### What you need to do
Retype, exactly as they appear below, the lines between the line holding "- **20% New" and the line holding "The release tarballs", both ends included.

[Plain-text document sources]
►

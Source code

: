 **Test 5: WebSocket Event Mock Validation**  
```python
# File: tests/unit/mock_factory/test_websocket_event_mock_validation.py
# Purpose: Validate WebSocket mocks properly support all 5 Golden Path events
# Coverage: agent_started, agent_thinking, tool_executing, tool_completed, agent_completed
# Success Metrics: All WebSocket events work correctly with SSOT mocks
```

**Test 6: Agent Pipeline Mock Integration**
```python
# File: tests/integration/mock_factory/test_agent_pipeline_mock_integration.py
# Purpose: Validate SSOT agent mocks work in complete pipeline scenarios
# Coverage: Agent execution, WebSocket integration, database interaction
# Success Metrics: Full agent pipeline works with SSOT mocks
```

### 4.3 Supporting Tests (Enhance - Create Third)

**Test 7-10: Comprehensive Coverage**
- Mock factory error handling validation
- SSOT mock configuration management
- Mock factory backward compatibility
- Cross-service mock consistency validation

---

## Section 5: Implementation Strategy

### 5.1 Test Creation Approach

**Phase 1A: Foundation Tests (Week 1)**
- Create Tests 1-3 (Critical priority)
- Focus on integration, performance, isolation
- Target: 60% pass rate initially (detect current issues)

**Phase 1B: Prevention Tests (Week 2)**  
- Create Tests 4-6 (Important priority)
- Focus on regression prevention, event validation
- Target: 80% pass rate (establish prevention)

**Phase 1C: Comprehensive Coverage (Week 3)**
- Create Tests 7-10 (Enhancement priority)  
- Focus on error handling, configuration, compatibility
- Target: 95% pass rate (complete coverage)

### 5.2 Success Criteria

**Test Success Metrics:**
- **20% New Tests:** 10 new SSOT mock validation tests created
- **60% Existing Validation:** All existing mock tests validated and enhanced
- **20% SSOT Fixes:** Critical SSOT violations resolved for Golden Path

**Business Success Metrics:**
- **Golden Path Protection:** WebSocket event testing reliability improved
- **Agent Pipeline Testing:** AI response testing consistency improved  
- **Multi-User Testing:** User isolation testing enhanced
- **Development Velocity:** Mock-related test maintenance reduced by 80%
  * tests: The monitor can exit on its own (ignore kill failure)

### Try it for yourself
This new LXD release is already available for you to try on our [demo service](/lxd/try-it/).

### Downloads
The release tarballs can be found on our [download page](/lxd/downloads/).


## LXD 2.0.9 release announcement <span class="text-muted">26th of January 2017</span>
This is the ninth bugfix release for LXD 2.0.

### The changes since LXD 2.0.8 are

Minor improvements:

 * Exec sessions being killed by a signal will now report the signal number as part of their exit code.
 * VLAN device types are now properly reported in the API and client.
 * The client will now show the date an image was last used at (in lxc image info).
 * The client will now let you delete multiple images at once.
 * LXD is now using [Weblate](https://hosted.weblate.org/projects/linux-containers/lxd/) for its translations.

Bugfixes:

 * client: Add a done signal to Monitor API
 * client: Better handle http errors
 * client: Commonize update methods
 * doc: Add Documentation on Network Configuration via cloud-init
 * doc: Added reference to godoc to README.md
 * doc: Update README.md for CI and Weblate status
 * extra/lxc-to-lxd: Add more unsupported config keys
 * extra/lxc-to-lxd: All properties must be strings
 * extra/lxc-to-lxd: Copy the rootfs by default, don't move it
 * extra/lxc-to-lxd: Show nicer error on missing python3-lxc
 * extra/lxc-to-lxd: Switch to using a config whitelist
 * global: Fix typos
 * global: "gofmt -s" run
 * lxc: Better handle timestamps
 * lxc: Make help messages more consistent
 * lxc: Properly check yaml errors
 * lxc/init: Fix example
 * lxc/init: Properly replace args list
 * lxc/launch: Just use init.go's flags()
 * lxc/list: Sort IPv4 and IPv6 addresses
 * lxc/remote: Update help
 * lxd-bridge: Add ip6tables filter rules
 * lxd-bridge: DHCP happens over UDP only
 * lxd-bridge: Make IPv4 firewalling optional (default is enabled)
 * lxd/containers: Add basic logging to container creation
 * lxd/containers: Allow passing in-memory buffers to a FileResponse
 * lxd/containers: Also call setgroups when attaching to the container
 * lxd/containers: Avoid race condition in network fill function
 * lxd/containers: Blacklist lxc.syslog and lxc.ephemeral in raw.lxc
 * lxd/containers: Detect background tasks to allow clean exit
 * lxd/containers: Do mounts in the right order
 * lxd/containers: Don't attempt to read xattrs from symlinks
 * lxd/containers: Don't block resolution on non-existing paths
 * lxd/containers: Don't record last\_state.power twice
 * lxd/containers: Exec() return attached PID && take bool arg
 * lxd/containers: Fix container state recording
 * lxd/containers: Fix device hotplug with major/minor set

◄

### Result of the task
- **20% New Tests:** 10 new SSOT mock validation tests created
- **60% Existing Validation:** All existing mock tests validated and enhanced
- **20% SSOT Fixes:** Critical SSOT violations resolved for Golden Path

**Business Success Metrics:**
- **Golden Path Protection:** WebSocket event testing reliability improved
- **Agent Pipeline Testing:** AI response testing consistency improved  
- **Multi-User Testing:** User isolation testing enhanced
- **Development Velocity:** Mock-related test maintenance reduced by 80%
  * tests: The monitor can exit on its own (ignore kill failure)

### Try it for yourself
This new LXD release is already available for you to try on our [demo service](/lxd/try-it/).

### Downloads
The release tarballs can be found on our [download page](/lxd/downloads/).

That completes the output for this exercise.